Lutherans have not entirely killed the mystery in justification; some still speak in the language of a "happy exchange". Some still believe we commune with saints and angels. Some still recognize the selfless, sacrificial love of the Bridegroom for His Bride and for His Father, that He laid down His life and became obedient unto death on a cross.

But the -ism is encroaching. Lutheranism is becoming, perhaps became long ago, protestantism. Holiness has largely died in our churches. Little is sacred: space, time, words, reverence, behavior ... . Most is profane, mundane, common, ordinary; if it's not, then that's a problem we need to fix. We need to be more like them.

Ironically, Lutheran -ismatics might agree that we need to reclaim the mystery: the mystery of God's majesty, triumph, and glory! The Roman and Orthodox communions embrace this as well. This is the theology of glory. The true mystery, however, is the theology of the cross. It is marked by humility, love, self-sacrifice, selflessness. It is not the glory and majesty of God that is contemplated and praised, but it is the selflessness and sacrifice, the love of God - "boundless love" in the words of Paul Gerhardt.

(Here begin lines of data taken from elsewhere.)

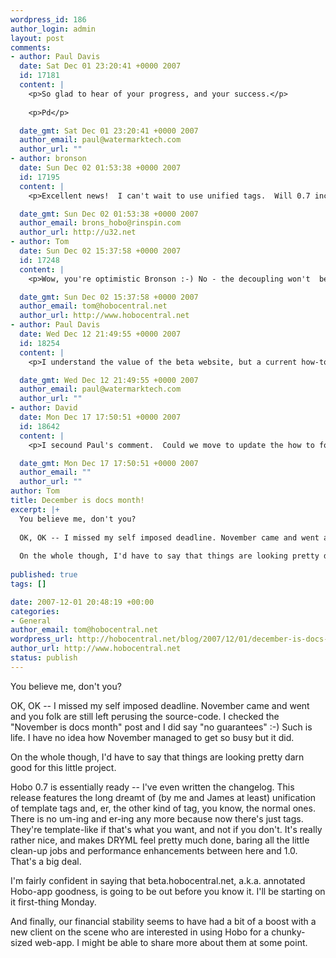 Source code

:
 ```yaml
--- 
wordpress_id: 186
author_login: admin
layout: post
comments: 
- author: Paul Davis
  date: Sat Dec 01 23:20:41 +0000 2007
  id: 17181
  content: |
    <p>So glad to hear of your progress, and your success.</p>
    
    <p>Pd</p>

  date_gmt: Sat Dec 01 23:20:41 +0000 2007
  author_email: paul@watermarktech.com
  author_url: ""
- author: bronson
  date: Sun Dec 02 01:53:38 +0000 2007
  id: 17195
  content: |
    <p>Excellent news!  I can't wait to use unified tags.  Will 0.7 include The Great Decoupling?</p>

  date_gmt: Sun Dec 02 01:53:38 +0000 2007
  author_email: brons_hobo@rinspin.com
  author_url: http://u32.net
- author: Tom
  date: Sun Dec 02 15:37:58 +0000 2007
  id: 17248
  content: |
    <p>Wow, you're optimistic Bronson :-) No - the decoupling won't  be a Hobo release but rather a bunch of sub-project releases as they are ready</p>

  date_gmt: Sun Dec 02 15:37:58 +0000 2007
  author_email: tom@hobocentral.net
  author_url: http://www.hobocentral.net
- author: Paul Davis
  date: Wed Dec 12 21:49:55 +0000 2007
  id: 18254
  content: |
    <p>I understand the value of the beta website, but a current how-to for getting started with 0.7 on Rails 2.0.1 would be a very, very high value effort.</p>

  date_gmt: Wed Dec 12 21:49:55 +0000 2007
  author_email: paul@watermarktech.com
  author_url: ""
- author: David
  date: Mon Dec 17 17:50:51 +0000 2007
  id: 18642
  content: |
    <p>I secound Paul's comment.  Could we move to update the how to for those trying to use hobo for the first time.  I myself would love to try what seems like a great tool but the lack of upto date documentation is a very big turn off.</p>

  date_gmt: Mon Dec 17 17:50:51 +0000 2007
  author_email: ""
  author_url: ""
author: Tom
title: December is docs month!
excerpt: |+
  You believe me, don't you?
  
  OK, OK -- I missed my self imposed deadline. November came and went and you folk are still left perusing the source-code. I checked the "November is docs month" post and I did say "no guarantees" :-) Such is life. I have no idea how November managed to get so busy but it did.
  
  On the whole though, I'd have to say that things are looking pretty darn good for this little project.
  
published: true
tags: []

date: 2007-12-01 20:48:19 +00:00
categories: 
- General
author_email: tom@hobocentral.net
wordpress_url: http://hobocentral.net/blog/2007/12/01/december-is-docs-month/
author_url: http://www.hobocentral.net
status: publish
---
```

You believe me, don't you?

OK, OK -- I missed my self imposed deadline. November came and went and you folk are still left perusing the source-code. I checked the "November is docs month" post and I did say "no guarantees" :-) Such is life. I have no idea how November managed to get so busy but it did.

On the whole though, I'd have to say that things are looking pretty darn good for this little project.

<a id="more"></a><a id="more-186"></a>

Hobo 0.7 is essentially ready -- I've even written the changelog. This release features the long dreamt of (by me and James at least) unification of template tags and, er, the other kind of tag, you know, the normal ones. There is no um-ing and er-ing any more because now there's just tags. They're template-like if that's what you want, and not if you don't. It's really rather nice, and makes DRYML feel pretty much done, baring all the little clean-up jobs and performance enhancements between here and 1.0. That's a big deal.

I'm fairly confident in saying that beta.hobocentral.net, a.k.a. annotated Hobo-app goodness, is going to be out before you know it. I'll be starting on it first-thing Monday. 

And finally, our financial stability seems to have had a bit of a boost with a new client on the scene who are interested in using Hobo for a chunky-sized web-app. I might be able to share more about them at some point.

God is love, and it is of His very essence and nature that He justifies and restores the "object" of His love - fallen man. "Object" is in quotes because it is not a sufficient word to describe the mystery of this love and relationship. In a mysterious way, Adam & Eve are as much "bone of God's bone and flesh of God's flesh" as they are of each other. God doesn't simply want to shower blessings upon the Church, He wants to marry the Church and impregnate the Church with His love - He gives Himself to and for the Bride to make Her holy and without blemish; to make Her like Himself.

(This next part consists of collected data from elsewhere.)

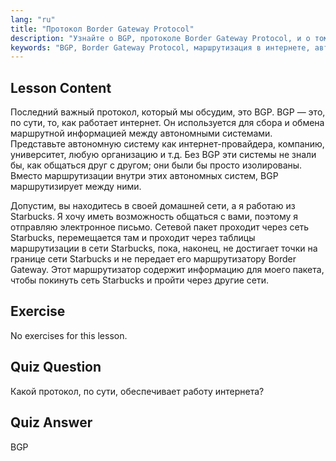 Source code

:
 ```yaml
---
lang: "ru"
title: "Протокол Border Gateway Protocol"
description: "Узнайте о BGP, протоколе Border Gateway Protocol, и о том, как он обеспечивает маршрутизацию в интернете между автономными системами. Изучите основы BGP для начинающих."
keywords: "BGP, Border Gateway Protocol, маршрутизация в интернете, автономные системы, сетевые технологии Linux, учебник по BGP, сетевые протоколы, руководство для начинающих"
---
```


## Lesson Content

Последний важный протокол, который мы обсудим, это BGP. BGP — это, по сути, то, как работает интернет. Он используется для сбора и обмена маршрутной информацией между автономными системами. Представьте автономную систему как интернет-провайдера, компанию, университет, любую организацию и т.д. Без BGP эти системы не знали бы, как общаться друг с другом; они были бы просто изолированы. Вместо маршрутизации внутри этих автономных систем, BGP маршрутизирует между ними.

Допустим, вы находитесь в своей домашней сети, а я работаю из Starbucks. Я хочу иметь возможность общаться с вами, поэтому я отправляю электронное письмо. Сетевой пакет проходит через сеть Starbucks, перемещается там и проходит через таблицы маршрутизации в сети Starbucks, пока, наконец, не достигает точки на границе сети Starbucks и не передает его маршрутизатору Border Gateway. Этот маршрутизатор содержит информацию для моего пакета, чтобы покинуть сеть Starbucks и пройти через другие сети.

## Exercise

No exercises for this lesson.

## Quiz Question

Какой протокол, по сути, обеспечивает работу интернета?

## Quiz Answer

BGP
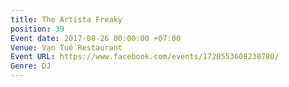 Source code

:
 ```yaml
---
title: The Artista Freaky
position: 39
Event date: 2017-08-26 00:00:00 +07:00
Venue: Vạn Tuế Restaurant
Event URL: https://www.facebook.com/events/1720553608238780/
Genre: DJ
---
```


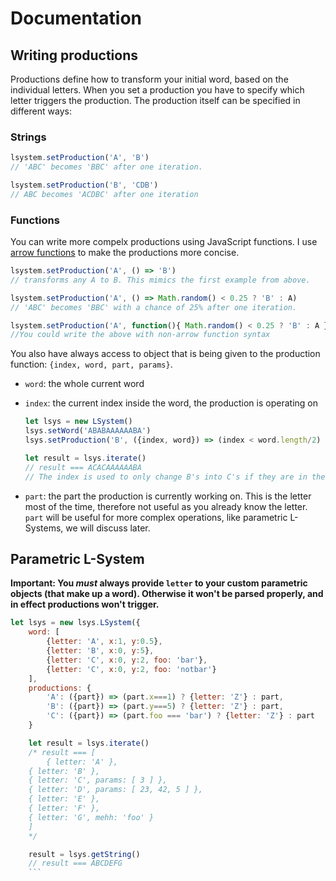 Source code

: # Documentation

## Writing productions
Productions define how to transform your initial word, based on the individual letters.
When you set a production you have to specify which letter triggers the production.
The production itself can be specified in different ways:

### Strings
```.js
lsystem.setProduction('A', 'B')
// 'ABC' becomes 'BBC' after one iteration.

lsystem.setProduction('B', 'CDB')
// ABC becomes 'ACDBC' after one iteration
```

### Functions
You can write more compelx productions using JavaScript functions. I use [arrow functions]() to make the productions more concise.

```.js
lsystem.setProduction('A', () => 'B')
// transforms any A to B. This mimics the first example from above.

lsystem.setProduction('A', () => Math.random() < 0.25 ? 'B' : A)
// 'ABC' becomes 'BBC' with a chance of 25% after one iteration.

lsystem.setProduction('A', function(){ Math.random() < 0.25 ? 'B' : A })
//You could write the above with non-arrow function syntax
```

You also have always access to object that is being given to the production function: `{index, word, part, params}`.

- `word`: the whole current word
- `index`: the current index inside the word, the production is operating on

	```.js
	let lsys = new LSystem()
	lsys.setWord('ABABAAAAAABA')
	lsys.setProduction('B', ({index, word}) => (index < word.length/2) ? C : B])

	let result = lsys.iterate()
	// result === ACACAAAAAABA
	// The index is used to only change B's into C's if they are in the first half of the word
	```

- `part`: the part the production is currently working on. This is the letter most of the time, therefore not useful as you already know the letter. `part` will be useful for more complex operations, like parametric L-Systems, we will discuss later.

## Parametric L-System

**Important: You _must_ always provide `letter` to your custom parametric objects (that make up a word). Otherwise it won't be parsed properly, and in effect productions won't trigger.**

```.js
let lsys = new lsys.LSystem({
	word: [
		{letter: 'A', x:1, y:0.5},
		{letter: 'B', x:0, y:5},
		{letter: 'C', x:0, y:2, foo: 'bar'},
		{letter: 'C', x:0, y:2, foo: 'notbar'}
	],
	productions: {
		'A': ({part}) => (part.x===1) ? {letter: 'Z'} : part,
		'B': ({part}) => (part.y===5) ? {letter: 'Z'} : part,
		'C': ({part}) => (part.foo === 'bar') ? {letter: 'Z'} : part
	}

	let result = lsys.iterate()
	/* result === [
		{ letter: 'A' },
  	{ letter: 'B' },
  	{ letter: 'C', params: [ 3 ] },
  	{ letter: 'D', params: [ 23, 42, 5 ] },
  	{ letter: 'E' },
  	{ letter: 'F' },
  	{ letter: 'G', mehh: 'foo' }
	]
	*/

	result = lsys.getString()
	// result === ABCDEFG
	```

Granted, the Orthodox have a greater grasp of this than the Romans or any of the protestants, but, as much as they talk about mystery and theosis, they still lack the complete humility and selflessness of God's love and the Bride's selfless and humble receiving and responding in love. The Orthodox, too, have a theology of glory.

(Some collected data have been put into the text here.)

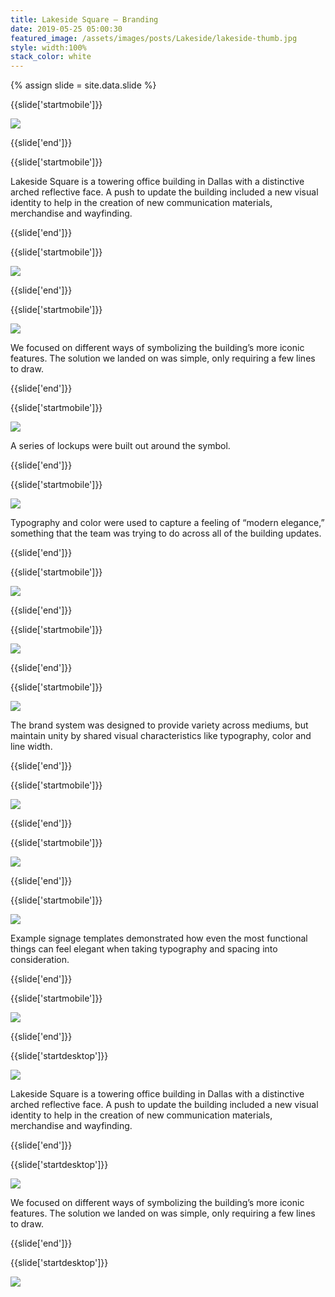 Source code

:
 ```yaml
---
title: Lakeside Square — Branding
date: 2019-05-25 05:00:30
featured_image: /assets/images/posts/Lakeside/lakeside-thumb.jpg
style: width:100%
stack_color: white
---
```

{% assign slide = site.data.slide %}


{{slide['startmobile']}}

<div><img class='full-height' src='{{ site.url }}/assets/images/posts/Lakeside/lakeside-1-mobile.png' srcset='{{ site.url }}/assets/images/posts/Lakeside/lakeside-1-mobile.png 375w, {{ site.url }}/assets/images/posts/Lakeside/lakeside-1-mobile@2x.png 750w, {{ site.url }}/assets/images/posts/Lakeside/lakeside-1-mobile@3x.png 1125w'></div>

{{slide['end']}}



{{slide['startmobile']}}

Lakeside Square is a towering office building in Dallas with a distinctive arched reflective face. A push to update the building included a new visual identity to help in the creation of new communication materials, merchandise and wayfinding.

{{slide['end']}}



{{slide['startmobile']}}

<div><img class='full-height' src='{{ site.url }}/assets/images/posts/Lakeside/lakeside-2-mobile.png' srcset='{{ site.url }}/assets/images/posts/Lakeside/lakeside-2-mobile.png 375w, {{ site.url }}/assets/images/posts/Lakeside/lakeside-2-mobile@2x.png 750w, {{ site.url }}/assets/images/posts/Lakeside/lakeside-2-mobile@3x.png 1125w'></div>

<p class='bg-dark'></p>

{{slide['end']}}



{{slide['startmobile']}}

<div><img class='full-width' src='{{ site.url }}/assets/images/posts/Lakeside/lakeside-3-mobile.png' srcset='{{ site.url }}/assets/images/posts/Lakeside/lakeside-3-mobile.png 375w, {{ site.url }}/assets/images/posts/Lakeside/lakeside-3-mobile@2x.png 750w, {{ site.url }}/assets/images/posts/Lakeside/lakeside-3-mobile@3x.png 1125w'></div>

<p class='bg'>We focused on different ways of symbolizing the building’s more iconic features. The solution we landed on was simple, only requiring a few lines to draw.</p>

{{slide['end']}}



{{slide['startmobile']}}

<div><img class='full-height' src='{{ site.url }}/assets/images/posts/Lakeside/lakeside-4-mobile.png' srcset='{{ site.url }}/assets/images/posts/Lakeside/lakeside-4-mobile.png 375w, {{ site.url }}/assets/images/posts/Lakeside/lakeside-4-mobile@2x.png 750w, {{ site.url }}/assets/images/posts/Lakeside/lakeside-4-mobile@3x.png 1125w'></div>

<p class='bg-dark'>A series of lockups were built out around the symbol.</p>

{{slide['end']}}



{{slide['startmobile']}}

<div><img class='full-width' src='{{ site.url }}/assets/images/posts/Lakeside/lakeside-5-mobile.png' srcset='{{ site.url }}/assets/images/posts/Lakeside/lakeside-5-mobile.png 375w, {{ site.url }}/assets/images/posts/Lakeside/lakeside-5-mobile@2x.png 750w, {{ site.url }}/assets/images/posts/Lakeside/lakeside-5-mobile@3x.png 1125w'></div>

<p class='bg'>Typography and color were used to capture a feeling of “modern elegance,” something that the team was trying to do across all of the building updates.</p>

{{slide['end']}}



{{slide['startmobile']}}

<div><img class='full-height' src='{{ site.url }}/assets/images/posts/Lakeside/lakeside-6-mobile.png' srcset='{{ site.url }}/assets/images/posts/Lakeside/lakeside-6-mobile.png 375w, {{ site.url }}/assets/images/posts/Lakeside/lakeside-6-mobile@2x.png 750w, {{ site.url }}/assets/images/posts/Lakeside/lakeside-6-mobile@3x.png 1125w'></div>


{{slide['end']}}




{{slide['startmobile']}}

<div><img class='full-width' src='{{ site.url }}/assets/images/posts/Lakeside/lakeside-7-mobile.png' srcset='{{ site.url }}/assets/images/posts/Lakeside/lakeside-7-mobile.png 375w, {{ site.url }}/assets/images/posts/Lakeside/lakeside-7-mobile@2x.png 750w, {{ site.url }}/assets/images/posts/Lakeside/lakeside-7-mobile@3x.png 1125w'></div>

{{slide['end']}}



{{slide['startmobile']}}

<div><img class='full-height' src='{{ site.url }}/assets/images/posts/Lakeside/lakeside-8-mobile.png' srcset='{{ site.url }}/assets/images/posts/Lakeside/lakeside-8-mobile.png 375w, {{ site.url }}/assets/images/posts/Lakeside/lakeside-8-mobile@2x.png 750w, {{ site.url }}/assets/images/posts/Lakeside/lakeside-8-mobile@3x.png 1125w'></div>

<p class='bg-dark'>The brand system was designed to provide variety across mediums, but maintain unity by shared visual characteristics like typography, color and line width.</p>

{{slide['end']}}



{{slide['startmobile']}}

<div><img class='full-width' src='{{ site.url }}/assets/images/posts/Lakeside/lakeside-9-mobile.png' srcset='{{ site.url }}/assets/images/posts/Lakeside/lakeside-9-mobile.png 375w, {{ site.url }}/assets/images/posts/Lakeside/lakeside-9-mobile@2x.png 750w, {{ site.url }}/assets/images/posts/Lakeside/lakeside-9-mobile@3x.png 1125w'></div>

{{slide['end']}}



{{slide['startmobile']}}

<div><img class='full-height' src='{{ site.url }}/assets/images/posts/Lakeside/lakeside-10-mobile.png' srcset='{{ site.url }}/assets/images/posts/Lakeside/lakeside-10-mobile.png 375w, {{ site.url }}/assets/images/posts/Lakeside/lakeside-10-mobile@2x.png 750w, {{ site.url }}/assets/images/posts/Lakeside/lakeside-10-mobile@3x.png 1125w'></div>

{{slide['end']}}




{{slide['startmobile']}}

<div><img class='full-width' src='{{ site.url }}/assets/images/posts/Lakeside/lakeside-11-mobile.png' srcset='{{ site.url }}/assets/images/posts/Lakeside/lakeside-11-mobile.png 375w, {{ site.url }}/assets/images/posts/Lakeside/lakeside-11-mobile@2x.png 750w, {{ site.url }}/assets/images/posts/Lakeside/lakeside-11-mobile@3x.png 1125w'></div>

<p class='bg'>Example signage templates demonstrated how even the most functional things can feel elegant when taking typography and spacing into consideration.</p>


{{slide['end']}}



{{slide['startmobile']}}

<div><img class='full-height' src='{{ site.url }}/assets/images/posts/Lakeside/lakeside-12-mobile.png' srcset='{{ site.url }}/assets/images/posts/Lakeside/lakeside-12-mobile.png 375w, {{ site.url }}/assets/images/posts/Lakeside/lakeside-12-mobile@2x.png 750w, {{ site.url }}/assets/images/posts/Lakeside/lakeside-12-mobile@3x.png 1125w'></div>

{{slide['end']}}






{{slide['startdesktop']}}

<div><img class='full-width' src='{{ site.url }}/assets/images/posts/Lakeside/lakeside-1@2x.png' srcset='{{ site.url }}/assets/images/posts/Lakeside/lakeside-1.png 1024w, {{ site.url }}/assets/images/posts/Lakeside/lakeside-1@2x.png 2048w, {{ site.url }}/assets/images/posts/Lakeside/lakeside-1@3x.png 3072w'></div>

Lakeside Square is a towering office building in Dallas with a distinctive arched reflective face. A push to update the building included a new visual identity to help in the creation of new communication materials, merchandise and wayfinding.

{{slide['end']}}



{{slide['startdesktop']}}

<div><img src='{{ site.url }}/assets/images/posts/Lakeside/lakeside-2@2x.png' srcset='{{ site.url }}/assets/images/posts/Lakeside/lakeside-2.png 794w, {{ site.url }}/assets/images/posts/Lakeside/lakeside-2@2x.png 1588w, {{ site.url }}/assets/images/posts/Lakeside/lakeside-2@3x.png 2382w'></div>

We focused on different ways of symbolizing the building’s more iconic features. The solution we landed on was simple, only requiring a few lines to draw.

{{slide['end']}}



{{slide['startdesktop']}}

<div class='row'>

<div><img src='{{ site.url }}/assets/images/posts/Lakeside/lakeside-3@2x.png' srcset='{{ site.url }}/assets/images/posts/Lakeside/lakeside-3.png 314w, {{ site.url }}/assets/images/posts/Lakeside/lakeside-3@2x.png 628w, {{ site.url }}/assets/images/posts/Lakeside/lakeside-3@3x.png 942w'></div><!--

--><div><img src='{{ site.url }}/assets/images/posts/Lakeside/lakeside-4@2x.png' srcset='{{ site.url }}/assets/images/posts/Lakeside/lakeside-4.png 474w, {{ site.url }}/assets/images/posts/Lakeside/lakeside-4@2x.png 948w, {{ site.url }}/assets/images/posts/Lakeside/lakeside-4@3x.png 1422w'></div>

</div>

A series of lockups were built out around the symbol.

{{slide['end']}}



{{slide['startdesktop']}}

<div><img src='{{ site.url }}/assets/images/posts/Lakeside/lakeside-5@2x.png' srcset='{{ site.url }}/assets/images/posts/Lakeside/lakeside-5.png 794w, {{ site.url }}/assets/images/posts/Lakeside/lakeside-5@2x.png 1588w, {{ site.url }}/assets/images/posts/Lakeside/lakeside-5@3x.png 2382w'></div>

Typography and color were used to capture a feeling of “modern elegance,” something that the team was trying to do across all of the building updates.

{{slide['end']}}




{{slide['startdesktop']}}

<div class='row'>

<div><img src='{{ site.url }}/assets/images/posts/Lakeside/lakeside-6@2x.png' srcset='{{ site.url }}/assets/images/posts/Lakeside/lakeside-6.png 314w, {{ site.url }}/assets/images/posts/Lakeside/lakeside-6@2x.png 628w, {{ site.url }}/assets/images/posts/Lakeside/lakeside-6@3x.png 942w'></div><!--

--><div><img src='{{ site.url }}/assets/images/posts/Lakeside/lakeside-7@2x.png' srcset='{{ site.url }}/assets/images/posts/Lakeside/lakeside-7.png 474w, {{ site.url }}/assets/images/posts/Lakeside/lakeside-7@2x.png 948w, {{ site.url }}/assets/images/posts/Lakeside/lakeside-7@3x.png 1422w'></div>

</div>


{{slide['end']}}



{{slide['startdesktop']}}

<div class='row'>

<div><img src='{{ site.url }}/assets/images/posts/Lakeside/lakeside-8@2x.png' srcset='{{ site.url }}/assets/images/posts/Lakeside/lakeside-8.png 314w, {{ site.url }}/assets/images/posts/Lakeside/lakeside-8@2x.png 628w, {{ site.url }}/assets/images/posts/Lakeside/lakeside-8@3x.png 942w'></div><!--

--><div><img src='{{ site.url }}/assets/images/posts/Lakeside/lakeside-9@2x.png' srcset='{{ site.url }}/assets/images/posts/Lakeside/lakeside-9.png 474w, {{ site.url }}/assets/images/posts/Lakeside/lakeside-9@2x.png 948w, {{ site.url }}/assets/images/posts/Lakeside/lakeside-9@3x.png 1422w'></div>

</div>

The brand system was designed to provide variety across mediums, but maintain unity by shared visual characteristics like typography, color and line width.

{{slide['end']}}



{{slide['startdesktop']}}

<div><img src='{{ site.url }}/assets/images/posts/Lakeside/lakeside-10@2x.png' srcset='{{ site.url }}/assets/images/posts/Lakeside/lakeside-10.png 794w, {{ site.url }}/assets/images/posts/Lakeside/lakeside-10@2x.png 1588w, {{ site.url }}/assets/images/posts/Lakeside/lakeside-10@3x.png 2382w'></div>

{{slide['end']}}



{{slide['startdesktop']}}

<div class='row' style="
  box-sizing: border-box;
  padding:6px;
  gap:6px;
  height:55vw;
  display:grid;
  grid-template-columns: 55fr 45fr;
  grid-template-rows: 1fr 1fr">

<div style="
  grid-column: 1/2;
  grid-row: 1/3;
  background-size: cover;
  background-image: url({{ site.url }}/assets/images/posts/Lakeside/lakeside-11@2x.png);"></div>

<div style="
  grid-column: 2/3;
  grid-row: 1/2;
  background-size: cover;
  background-image: url({{ site.url }}/assets/images/posts/Lakeside/lakeside-12@2x.png);"></div>

<div style="
  grid-column: 2/3;
  grid-row: 2/3;
  background-size: cover;
  background-image: url({{ site.url }}/assets/images/posts/Lakeside/lakeside-13@2x.png);"></div>

</div>

Example signage templates demonstrated how even the most functional things can feel elegant when taking typography and spacing into consideration.

{{slide['end']}}




{{slide['startdesktop']}}

<div class='row' style="
  box-sizing: border-box;
  padding:6px;
  gap:6px;
  height:55vw;
  display:grid;
  grid-template-columns: 65fr 35fr;
  grid-template-rows: 1fr 1fr">

<div style="grid-column: 1/2; grid-row: 1/3; background-image:url({{ site.url }}/assets/images/posts/Lakeside/lakeside-14@2x.png);background-size: cover;"></div>

<div style="grid-column: 2/3; grid-row: 1/2; background-image:url({{ site.url }}/assets/images/posts/Lakeside/lakeside-15@2x.png); background-size: cover;"></div>
<div style="grid-column: 2/3; grid-row: 2/3; background-image:url({{ site.url }}/assets/images/posts/Lakeside/lakeside-16@2x.png); background-size: cover;"></div>

</div>


{{slide['end']}}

Lutheranism is in trouble; it needs to die. There is no certainty that anything of value will survive it's demise. So be it. What there need be is the true Church that gathers at the foot of the cross: "Woman, behold, your son!" "Behold, your mother!" The true Church kneels in humble submission at the altar where the precious body and the holy blood of the Bridegroom are given for Her sustenance and strength. Always at the cross; always kneeling, submitting, receiving. Then, in the world, but not of the world, owning the mystery.

4 comments:

Fr. J. Sollberger said...

2nd Jon: Most interesting; I have recently (past 3-4 months) been teaching on the dangers of "isms". Your insights are both welcome and insightful. I'm sure I will enjoy your new blog. I've been contemplating starting my own, yet the fear remains that I will be "outed" as a closet sacramental anglo-catholic - very un-Missouri. 1st Jon

Fr. Jon M. Ellingworth said...

1st Jon: Thanks for your comment. It's good to see that someone's out there! For me, the blog is really self-serving: I think about all this stuff that's probably meaningless nonsense to most people, but it's stuff that I'm working through mentally. The blog works for me because it helps me organize my thoughts on some of the more abstract points. I'm hoping to get more comments so that I can separate the wheat from the chaff. I don't know that you could be "outed" as a "sacramental-catholic" (except, maybe, in your own congregation!); you've been out of that closet for a while! I'm a bit worried about that "anglo" part, however ;-).

Fr. J. Sollberger said...

2nd Jon: The congregation knows all too well, and what's done is done in that realm. I'm all too concerned for some silly reason that so-called "confessional Lutheran" pastors may react negatively to this aspect of my personal/pastoral piety/practice. In this regard, I look foward much to reading more of your posts,and get going on creating some of my own. Since my last post, I have started up a new (as yet, empty) blog. I'll soon be posting some "self-serving" tomes of a likely great insignificance...

Fr. Jon M. Ellingworth said...

1st Jon wrote: "I'm all too concerned for some silly reason that so-called "confessional Lutheran" pastors may react negatively to this aspect of my personal/pastoral piety/practice."

2nd Jon replies: "Come East young man!"